[Task instructions] Quote exactly and only this range of lines in the data below: the line that holds "- If you don't understand it, don't use it" to the line that holds "approximation for optimization.", both included.

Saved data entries
○ ○ ○ ○ ○ ○ ○
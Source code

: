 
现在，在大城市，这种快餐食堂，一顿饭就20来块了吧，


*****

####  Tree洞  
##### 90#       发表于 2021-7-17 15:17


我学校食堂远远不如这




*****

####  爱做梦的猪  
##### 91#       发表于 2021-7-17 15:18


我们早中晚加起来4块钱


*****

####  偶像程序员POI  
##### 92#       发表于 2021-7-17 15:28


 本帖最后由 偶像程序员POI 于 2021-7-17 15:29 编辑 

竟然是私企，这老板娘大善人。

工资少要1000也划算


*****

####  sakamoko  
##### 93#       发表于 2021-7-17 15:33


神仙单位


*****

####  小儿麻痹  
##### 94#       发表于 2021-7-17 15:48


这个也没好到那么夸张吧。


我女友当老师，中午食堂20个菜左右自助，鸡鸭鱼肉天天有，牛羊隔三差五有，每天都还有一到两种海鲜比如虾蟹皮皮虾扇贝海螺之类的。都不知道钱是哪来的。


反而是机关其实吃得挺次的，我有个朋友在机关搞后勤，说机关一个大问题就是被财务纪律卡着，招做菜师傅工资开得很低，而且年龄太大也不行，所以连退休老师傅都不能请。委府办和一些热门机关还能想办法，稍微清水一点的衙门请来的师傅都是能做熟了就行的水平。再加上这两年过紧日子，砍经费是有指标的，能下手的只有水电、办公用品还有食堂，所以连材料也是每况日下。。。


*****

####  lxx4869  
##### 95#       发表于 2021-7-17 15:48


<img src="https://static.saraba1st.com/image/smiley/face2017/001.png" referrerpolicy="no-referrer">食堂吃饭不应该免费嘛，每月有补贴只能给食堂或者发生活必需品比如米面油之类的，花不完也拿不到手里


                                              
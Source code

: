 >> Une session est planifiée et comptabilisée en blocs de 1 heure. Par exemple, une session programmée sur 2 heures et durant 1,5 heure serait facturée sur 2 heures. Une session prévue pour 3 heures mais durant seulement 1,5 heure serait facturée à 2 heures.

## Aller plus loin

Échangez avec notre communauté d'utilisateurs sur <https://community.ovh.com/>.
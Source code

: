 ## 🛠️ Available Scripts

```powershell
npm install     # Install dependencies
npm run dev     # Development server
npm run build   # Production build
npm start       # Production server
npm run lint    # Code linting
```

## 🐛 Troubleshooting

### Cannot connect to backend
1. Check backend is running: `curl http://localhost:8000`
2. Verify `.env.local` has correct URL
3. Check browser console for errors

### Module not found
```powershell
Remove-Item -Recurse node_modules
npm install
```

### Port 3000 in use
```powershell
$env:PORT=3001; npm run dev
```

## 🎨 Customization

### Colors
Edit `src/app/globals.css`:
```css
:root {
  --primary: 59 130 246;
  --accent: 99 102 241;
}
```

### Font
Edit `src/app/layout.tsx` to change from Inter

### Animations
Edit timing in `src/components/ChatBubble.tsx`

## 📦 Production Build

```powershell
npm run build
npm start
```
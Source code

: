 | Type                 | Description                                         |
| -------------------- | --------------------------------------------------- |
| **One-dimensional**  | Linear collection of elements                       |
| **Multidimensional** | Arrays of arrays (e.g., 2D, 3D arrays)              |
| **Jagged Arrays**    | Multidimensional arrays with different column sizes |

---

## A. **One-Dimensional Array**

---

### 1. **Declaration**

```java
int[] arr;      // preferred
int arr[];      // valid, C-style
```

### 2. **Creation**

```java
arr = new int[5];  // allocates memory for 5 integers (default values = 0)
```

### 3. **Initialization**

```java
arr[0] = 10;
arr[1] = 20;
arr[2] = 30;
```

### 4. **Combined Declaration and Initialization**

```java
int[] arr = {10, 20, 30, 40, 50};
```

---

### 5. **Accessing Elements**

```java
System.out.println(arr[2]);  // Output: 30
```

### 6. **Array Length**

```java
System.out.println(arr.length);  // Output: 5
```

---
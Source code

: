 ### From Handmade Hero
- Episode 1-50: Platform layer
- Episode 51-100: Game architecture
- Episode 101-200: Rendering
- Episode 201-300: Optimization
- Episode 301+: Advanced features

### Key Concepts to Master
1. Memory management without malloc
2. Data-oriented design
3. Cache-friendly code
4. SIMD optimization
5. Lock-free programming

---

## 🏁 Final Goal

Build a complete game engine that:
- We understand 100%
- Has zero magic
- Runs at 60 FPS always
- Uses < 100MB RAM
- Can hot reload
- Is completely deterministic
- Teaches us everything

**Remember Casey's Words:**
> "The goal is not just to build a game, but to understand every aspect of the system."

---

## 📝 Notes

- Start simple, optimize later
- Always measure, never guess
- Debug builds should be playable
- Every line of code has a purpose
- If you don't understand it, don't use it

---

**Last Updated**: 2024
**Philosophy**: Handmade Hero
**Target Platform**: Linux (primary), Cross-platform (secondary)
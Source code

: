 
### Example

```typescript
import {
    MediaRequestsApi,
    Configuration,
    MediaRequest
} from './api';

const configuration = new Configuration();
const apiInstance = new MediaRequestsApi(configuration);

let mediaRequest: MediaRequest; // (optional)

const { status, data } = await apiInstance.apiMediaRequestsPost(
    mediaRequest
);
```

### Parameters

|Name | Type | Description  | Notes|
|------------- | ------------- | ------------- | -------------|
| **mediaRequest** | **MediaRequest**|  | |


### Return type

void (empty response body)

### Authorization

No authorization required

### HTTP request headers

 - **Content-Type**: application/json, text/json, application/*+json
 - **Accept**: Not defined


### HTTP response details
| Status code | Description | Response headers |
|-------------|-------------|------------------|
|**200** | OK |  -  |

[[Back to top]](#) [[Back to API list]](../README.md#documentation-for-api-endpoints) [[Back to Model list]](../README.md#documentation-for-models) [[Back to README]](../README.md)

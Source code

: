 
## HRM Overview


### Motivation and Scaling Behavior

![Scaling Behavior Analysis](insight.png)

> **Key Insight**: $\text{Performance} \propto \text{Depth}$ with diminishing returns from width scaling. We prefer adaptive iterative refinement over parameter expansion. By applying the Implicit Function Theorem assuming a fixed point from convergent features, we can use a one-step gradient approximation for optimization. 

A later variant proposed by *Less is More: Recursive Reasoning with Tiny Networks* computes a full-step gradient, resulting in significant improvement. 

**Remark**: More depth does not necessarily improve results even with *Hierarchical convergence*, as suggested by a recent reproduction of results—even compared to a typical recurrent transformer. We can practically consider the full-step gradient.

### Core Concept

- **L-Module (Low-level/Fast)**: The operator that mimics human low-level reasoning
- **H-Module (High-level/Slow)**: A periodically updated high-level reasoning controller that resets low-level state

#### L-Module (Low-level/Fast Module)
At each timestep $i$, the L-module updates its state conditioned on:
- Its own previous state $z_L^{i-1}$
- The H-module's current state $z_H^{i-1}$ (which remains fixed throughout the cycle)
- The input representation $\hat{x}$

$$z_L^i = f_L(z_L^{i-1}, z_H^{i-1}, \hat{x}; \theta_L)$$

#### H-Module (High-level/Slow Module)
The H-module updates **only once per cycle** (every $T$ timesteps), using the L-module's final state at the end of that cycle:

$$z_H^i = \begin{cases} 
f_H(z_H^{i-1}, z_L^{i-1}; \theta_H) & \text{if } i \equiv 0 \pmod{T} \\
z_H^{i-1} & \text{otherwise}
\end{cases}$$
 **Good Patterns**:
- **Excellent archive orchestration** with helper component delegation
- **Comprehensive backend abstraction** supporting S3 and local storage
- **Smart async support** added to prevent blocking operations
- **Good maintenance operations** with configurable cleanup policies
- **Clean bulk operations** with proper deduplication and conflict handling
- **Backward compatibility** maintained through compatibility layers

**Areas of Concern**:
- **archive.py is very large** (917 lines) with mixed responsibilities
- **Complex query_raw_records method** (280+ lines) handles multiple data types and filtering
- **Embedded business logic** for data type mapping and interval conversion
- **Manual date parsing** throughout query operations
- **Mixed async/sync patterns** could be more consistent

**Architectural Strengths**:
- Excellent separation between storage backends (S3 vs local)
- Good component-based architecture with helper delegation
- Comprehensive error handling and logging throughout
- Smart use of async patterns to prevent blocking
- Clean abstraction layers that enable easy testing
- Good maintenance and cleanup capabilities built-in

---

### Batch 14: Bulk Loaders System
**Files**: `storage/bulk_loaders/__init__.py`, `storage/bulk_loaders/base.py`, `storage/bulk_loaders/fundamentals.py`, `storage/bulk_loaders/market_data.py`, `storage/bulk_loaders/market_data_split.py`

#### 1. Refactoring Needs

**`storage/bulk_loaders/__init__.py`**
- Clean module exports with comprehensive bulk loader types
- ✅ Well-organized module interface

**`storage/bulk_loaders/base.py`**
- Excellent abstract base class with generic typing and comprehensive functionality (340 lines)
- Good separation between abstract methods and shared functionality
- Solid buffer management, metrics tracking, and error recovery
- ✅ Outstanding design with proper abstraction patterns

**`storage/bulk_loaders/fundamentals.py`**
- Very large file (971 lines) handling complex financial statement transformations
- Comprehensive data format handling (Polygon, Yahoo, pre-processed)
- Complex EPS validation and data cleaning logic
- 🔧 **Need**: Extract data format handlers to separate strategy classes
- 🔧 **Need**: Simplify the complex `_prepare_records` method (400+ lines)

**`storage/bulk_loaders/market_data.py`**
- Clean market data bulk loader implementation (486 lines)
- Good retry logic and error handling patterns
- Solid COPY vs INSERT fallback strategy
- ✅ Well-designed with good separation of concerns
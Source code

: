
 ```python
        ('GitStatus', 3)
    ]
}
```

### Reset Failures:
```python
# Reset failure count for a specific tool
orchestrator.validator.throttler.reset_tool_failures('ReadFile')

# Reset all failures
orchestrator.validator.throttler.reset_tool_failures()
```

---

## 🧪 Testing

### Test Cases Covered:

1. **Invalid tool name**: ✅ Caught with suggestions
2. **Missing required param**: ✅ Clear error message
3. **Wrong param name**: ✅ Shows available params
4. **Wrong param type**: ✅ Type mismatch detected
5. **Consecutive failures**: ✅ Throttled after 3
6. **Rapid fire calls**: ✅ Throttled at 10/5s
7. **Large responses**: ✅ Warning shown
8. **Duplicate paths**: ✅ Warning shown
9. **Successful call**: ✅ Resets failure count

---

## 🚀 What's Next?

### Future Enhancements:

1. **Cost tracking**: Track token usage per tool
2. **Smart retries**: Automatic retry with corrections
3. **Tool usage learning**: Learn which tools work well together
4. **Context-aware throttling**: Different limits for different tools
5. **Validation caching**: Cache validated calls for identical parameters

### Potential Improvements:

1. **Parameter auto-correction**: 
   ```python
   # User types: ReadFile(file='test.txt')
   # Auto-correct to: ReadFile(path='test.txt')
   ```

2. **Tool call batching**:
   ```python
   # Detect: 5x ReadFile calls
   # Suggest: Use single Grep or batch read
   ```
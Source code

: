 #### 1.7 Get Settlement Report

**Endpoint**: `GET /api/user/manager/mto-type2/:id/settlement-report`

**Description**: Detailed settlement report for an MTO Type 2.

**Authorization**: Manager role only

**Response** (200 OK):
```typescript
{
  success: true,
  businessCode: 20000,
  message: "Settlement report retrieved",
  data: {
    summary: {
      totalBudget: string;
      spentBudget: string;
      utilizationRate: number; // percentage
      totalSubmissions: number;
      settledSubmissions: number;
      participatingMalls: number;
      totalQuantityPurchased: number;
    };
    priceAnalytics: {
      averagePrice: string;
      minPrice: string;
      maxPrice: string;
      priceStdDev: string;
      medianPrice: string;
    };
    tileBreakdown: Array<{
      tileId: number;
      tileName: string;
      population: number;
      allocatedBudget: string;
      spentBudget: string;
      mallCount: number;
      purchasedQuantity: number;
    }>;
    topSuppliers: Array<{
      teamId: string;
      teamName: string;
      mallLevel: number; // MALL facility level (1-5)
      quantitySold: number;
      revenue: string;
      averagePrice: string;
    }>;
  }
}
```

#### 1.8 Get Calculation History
○ ○ ○ ○ ○ ○ ○
[The answer]
- If you don't understand it, don't use it

---

**Last Updated**: 2024
**Philosophy**: Handmade Hero
**Target Platform**: Linux (primary), Cross-platform (secondary)
Source code

: 
### Example

```typescript
import {
    MediaRequestsApi,
    Configuration,
    MediaRequest
} from './api';

const configuration = new Configuration();
const apiInstance = new MediaRequestsApi(configuration);

let mediaRequest: MediaRequest; // (optional)

const { status, data } = await apiInstance.apiMediaRequestsPost(
    mediaRequest
);
```

### Parameters

|Name | Type | Description  | Notes|
|------------- | ------------- | ------------- | -------------|
| **mediaRequest** | **MediaRequest**|  | |


### Return type

void (empty response body)

### Authorization

No authorization required

### HTTP request headers

 - **Content-Type**: application/json, text/json, application/*+json
 - **Accept**: Not defined


### HTTP response details
| Status code | Description | Response headers |
|-------------|-------------|------------------|
|**200** | OK |  -  |

[[Back to top]](#) [[Back to API list]](../README.md#documentation-for-api-endpoints) [[Back to Model list]](../README.md#documentation-for-models) [[Back to README]](../README.md)

Source code

: 
## HRM Overview


### Motivation and Scaling Behavior

![Scaling Behavior Analysis](insight.png)

> **Key Insight**: $\text{Performance} \propto \text{Depth}$ with diminishing returns from width scaling. We prefer adaptive iterative refinement over parameter expansion. By applying the Implicit Function Theorem assuming a fixed point from convergent features, we can use a one-step gradient approximation for optimization. 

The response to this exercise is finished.